Task requirements: Your task is to show every line in the listing below that includes "installed".

Information supplied:
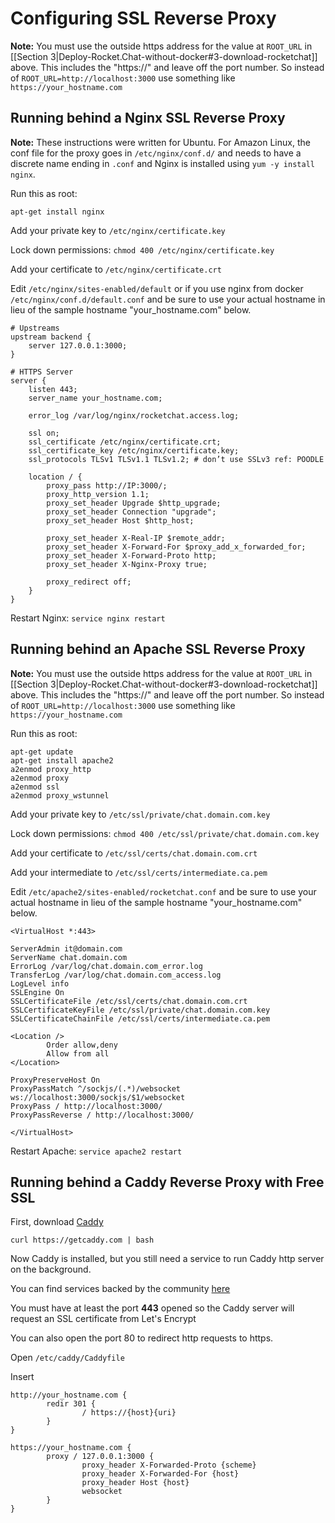 # Configuring SSL Reverse Proxy

**Note:** You must use the outside https address for the value at ```ROOT_URL``` in [[Section 3|Deploy-Rocket.Chat-without-docker#3-download-rocketchat]] above.  This includes the "https://" and leave off the port number.  So instead of ```ROOT_URL=http://localhost:3000``` use something like ```https://your_hostname.com```

## Running behind a Nginx SSL Reverse Proxy

**Note:** These instructions were written for Ubuntu.  For Amazon Linux, the conf file for the proxy goes in `/etc/nginx/conf.d/` and needs to have a discrete name ending in `.conf` and Nginx is installed using `yum -y install nginx`.

Run this as root:

```shell
apt-get install nginx
```

Add your private key to ```/etc/nginx/certificate.key```

Lock down permissions: ```chmod 400 /etc/nginx/certificate.key```

Add your certificate to ```/etc/nginx/certificate.crt```

Edit ```/etc/nginx/sites-enabled/default``` or if you use nginx from docker ```/etc/nginx/conf.d/default.conf``` and be sure to use your actual hostname in lieu of the sample hostname "your_hostname.com" below.

```
# Upstreams
upstream backend {
    server 127.0.0.1:3000;
}

# HTTPS Server
server {
    listen 443;
    server_name your_hostname.com;

    error_log /var/log/nginx/rocketchat.access.log;

    ssl on;
    ssl_certificate /etc/nginx/certificate.crt;
    ssl_certificate_key /etc/nginx/certificate.key;
    ssl_protocols TLSv1 TLSv1.1 TLSv1.2; # don’t use SSLv3 ref: POODLE

    location / {
        proxy_pass http://IP:3000/;
        proxy_http_version 1.1;
        proxy_set_header Upgrade $http_upgrade;
        proxy_set_header Connection "upgrade";
        proxy_set_header Host $http_host;

        proxy_set_header X-Real-IP $remote_addr;
        proxy_set_header X-Forward-For $proxy_add_x_forwarded_for;
        proxy_set_header X-Forward-Proto http;
        proxy_set_header X-Nginx-Proxy true;

        proxy_redirect off;
    }
}
```

Restart Nginx: ```service nginx restart```

## Running behind an Apache SSL Reverse Proxy

**Note:** You must use the outside https address for the value at ```ROOT_URL``` in [[Section 3|Deploy-Rocket.Chat-without-docker#3-download-rocketchat]] above.  This includes the "https://" and leave off the port number.  So instead of ```ROOT_URL=http://localhost:3000``` use something like ```https://your_hostname.com```

Run this as root:

```shell
apt-get update
apt-get install apache2
a2enmod proxy_http
a2enmod proxy
a2enmod ssl
a2enmod proxy_wstunnel
```

Add your private key to ```/etc/ssl/private/chat.domain.com.key```

Lock down permissions: ```chmod 400 /etc/ssl/private/chat.domain.com.key```

Add your certificate to ```/etc/ssl/certs/chat.domain.com.crt```

Add your intermediate to ```/etc/ssl/certs/intermediate.ca.pem```

Edit ```/etc/apache2/sites-enabled/rocketchat.conf``` and be sure to use your actual hostname in lieu of the sample hostname "your_hostname.com" below.

```
<VirtualHost *:443>

ServerAdmin it@domain.com
ServerName chat.domain.com
ErrorLog /var/log/chat.domain.com_error.log
TransferLog /var/log/chat.domain.com_access.log
LogLevel info
SSLEngine On
SSLCertificateFile /etc/ssl/certs/chat.domain.com.crt
SSLCertificateKeyFile /etc/ssl/private/chat.domain.com.key
SSLCertificateChainFile /etc/ssl/certs/intermediate.ca.pem

<Location />
        Order allow,deny
        Allow from all
</Location>

ProxyPreserveHost On
ProxyPassMatch ^/sockjs/(.*)/websocket ws://localhost:3000/sockjs/$1/websocket
ProxyPass / http://localhost:3000/
ProxyPassReverse / http://localhost:3000/

</VirtualHost>
```

Restart Apache: ```service apache2 restart```

## Running behind a Caddy Reverse Proxy with Free SSL

First, download [Caddy](https://caddyserver.com/)

`curl https://getcaddy.com | bash`

Now Caddy is installed, but you still need a service to run Caddy http server on the background.

You can find services backed by the community [here](https://github.com/mholt/caddy/tree/master/dist/init)

You must have at least the port **443** opened so the Caddy server will request an SSL certificate from Let's Encrypt

You can also open the port 80 to redirect http requests to https.

Open `/etc/caddy/Caddyfile`

Insert

```
http://your_hostname.com {
        redir 301 {
                / https://{host}{uri}
        }
}

https://your_hostname.com {
        proxy / 127.0.0.1:3000 {
                proxy_header X-Forwarded-Proto {scheme}
                proxy_header X-Forwarded-For {host}
                proxy_header Host {host}
                websocket
        }
}
```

Answer to the problem:
**Note:** These instructions were written for Ubuntu.  For Amazon Linux, the conf file for the proxy goes in `/etc/nginx/conf.d/` and needs to have a discrete name ending in `.conf` and Nginx is installed using `yum -y install nginx`.
Now Caddy is installed, but you still need a service to run Caddy http server on the background.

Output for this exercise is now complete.